TASK TO CARRY OUT: Begin at the top of the following data. Copy each line exactly until you have copied the line containing "- Allows per-host/protocol/port".

DATA LISTING:
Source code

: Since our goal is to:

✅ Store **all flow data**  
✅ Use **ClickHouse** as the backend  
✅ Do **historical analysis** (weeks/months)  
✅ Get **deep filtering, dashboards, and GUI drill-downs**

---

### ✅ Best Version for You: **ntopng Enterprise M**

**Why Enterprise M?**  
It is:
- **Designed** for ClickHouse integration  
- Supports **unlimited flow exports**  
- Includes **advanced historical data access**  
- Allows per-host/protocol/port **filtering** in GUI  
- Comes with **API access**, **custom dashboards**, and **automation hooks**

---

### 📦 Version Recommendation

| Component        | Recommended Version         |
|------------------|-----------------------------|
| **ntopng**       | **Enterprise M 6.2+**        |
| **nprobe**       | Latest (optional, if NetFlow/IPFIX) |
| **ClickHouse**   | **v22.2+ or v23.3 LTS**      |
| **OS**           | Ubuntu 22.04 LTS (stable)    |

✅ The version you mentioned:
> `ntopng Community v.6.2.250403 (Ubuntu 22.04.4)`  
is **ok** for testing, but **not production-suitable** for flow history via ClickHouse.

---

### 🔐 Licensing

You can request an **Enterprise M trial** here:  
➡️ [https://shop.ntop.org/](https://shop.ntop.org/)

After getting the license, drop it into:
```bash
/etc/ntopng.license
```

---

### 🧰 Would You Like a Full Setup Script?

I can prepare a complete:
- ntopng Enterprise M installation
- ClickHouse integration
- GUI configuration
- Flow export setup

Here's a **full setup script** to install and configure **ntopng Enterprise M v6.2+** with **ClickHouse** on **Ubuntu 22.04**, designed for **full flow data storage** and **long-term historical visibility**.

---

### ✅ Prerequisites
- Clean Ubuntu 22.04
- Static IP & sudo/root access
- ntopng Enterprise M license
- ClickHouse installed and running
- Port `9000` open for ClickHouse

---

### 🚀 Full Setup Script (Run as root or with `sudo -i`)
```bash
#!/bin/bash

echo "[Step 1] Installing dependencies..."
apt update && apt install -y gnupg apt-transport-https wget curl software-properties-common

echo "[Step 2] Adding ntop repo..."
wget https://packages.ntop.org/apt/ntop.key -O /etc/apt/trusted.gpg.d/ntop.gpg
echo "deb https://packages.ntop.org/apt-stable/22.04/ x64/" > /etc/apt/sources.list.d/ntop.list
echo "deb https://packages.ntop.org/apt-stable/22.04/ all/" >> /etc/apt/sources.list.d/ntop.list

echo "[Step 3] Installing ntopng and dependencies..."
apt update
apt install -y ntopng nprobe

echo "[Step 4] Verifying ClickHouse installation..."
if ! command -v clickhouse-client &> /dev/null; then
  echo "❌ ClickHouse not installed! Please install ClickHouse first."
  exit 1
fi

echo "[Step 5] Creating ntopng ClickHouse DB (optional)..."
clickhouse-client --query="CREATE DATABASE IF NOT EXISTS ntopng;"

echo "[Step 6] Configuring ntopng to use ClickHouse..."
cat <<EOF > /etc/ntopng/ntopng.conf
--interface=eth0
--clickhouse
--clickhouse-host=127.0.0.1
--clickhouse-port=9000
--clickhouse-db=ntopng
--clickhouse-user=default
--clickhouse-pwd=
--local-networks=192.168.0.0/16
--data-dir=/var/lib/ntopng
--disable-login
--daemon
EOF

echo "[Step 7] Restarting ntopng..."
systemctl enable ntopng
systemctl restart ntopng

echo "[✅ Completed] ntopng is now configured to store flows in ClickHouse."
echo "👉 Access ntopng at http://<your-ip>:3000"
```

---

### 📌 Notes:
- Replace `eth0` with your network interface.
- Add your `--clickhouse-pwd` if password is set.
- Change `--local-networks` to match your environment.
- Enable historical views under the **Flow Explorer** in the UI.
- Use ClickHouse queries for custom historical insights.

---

RESPONSE TO THE EXERCISE:
Source code

: Since our goal is to:

✅ Store **all flow data**  
✅ Use **ClickHouse** as the backend  
✅ Do **historical analysis** (weeks/months)  
✅ Get **deep filtering, dashboards, and GUI drill-downs**

---

### ✅ Best Version for You: **ntopng Enterprise M**

**Why Enterprise M?**  
It is:
- **Designed** for ClickHouse integration  
- Supports **unlimited flow exports**  
- Includes **advanced historical data access**  
- Allows per-host/protocol/port **filtering** in GUI  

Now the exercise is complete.